▸ **Task statement**:
Between the line containing "The software component" and the line containing "If you wish" lies a run of lines; give that run again exactly, with both of those lines, and nothing else from the entries below.

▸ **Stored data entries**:

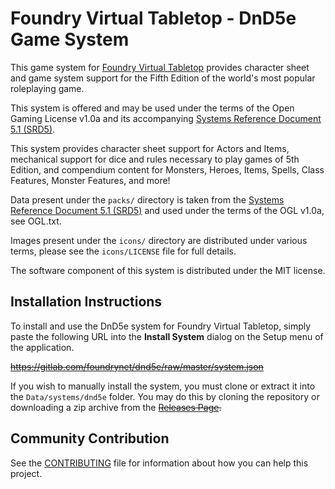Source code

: # Foundry Virtual Tabletop - DnD5e Game System

This game system for [Foundry Virtual Tabletop](http://foundryvtt.com) provides character sheet and game system 
support for the Fifth Edition of the world's most popular roleplaying game.

This system is offered and may be used under the terms of the Open Gaming License v1.0a and its accompanying
[Systems Reference Document 5.1 (SRD5)](http://media.wizards.com/2016/downloads/DND/SRD-OGL_V5.1.pdf).

This system provides character sheet support for Actors and Items, mechanical support for dice and rules necessary to
play games of 5th Edition, and compendium content for Monsters, Heroes, Items, Spells, Class Features, Monster 
Features, and more!

Data present under the `packs/` directory is taken from the [Systems Reference Document 5.1 (SRD5)](http://media.wizards.com/2016/downloads/DND/SRD-OGL_V5.1.pdf) and used under the terms of the OGL v1.0a, see OGL.txt.

Images present under the `icons/` directory are distributed under various terms, please see the `icons/LICENSE` file for full details.

The software component of this system is distributed under the MIT license.

## Installation Instructions

To install and use the DnD5e system for Foundry Virtual Tabletop, simply paste the following URL into the 
**Install System** dialog on the Setup menu of the application.

~~https://gitlab.com/foundrynet/dnd5e/raw/master/system.json~~

If you wish to manually install the system, you must clone or extract it into the ``Data/systems/dnd5e`` folder. You
may do this by cloning the repository or downloading a zip archive from the
~~[Releases Page](https://gitlab.com/foundrynet/dnd5e/-/releases).~~

## Community Contribution

See the [CONTRIBUTING](/CONTRIBUTING.md) file for information about how you can help this project.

▸ **Response box**:
The software component of this system is distributed under the MIT license.

## Installation Instructions

To install and use the DnD5e system for Foundry Virtual Tabletop, simply paste the following URL into the 
**Install System** dialog on the Setup menu of the application.

~~https://gitlab.com/foundrynet/dnd5e/raw/master/system.json~~

If you wish to manually install the system, you must clone or extract it into the ``Data/systems/dnd5e`` folder. You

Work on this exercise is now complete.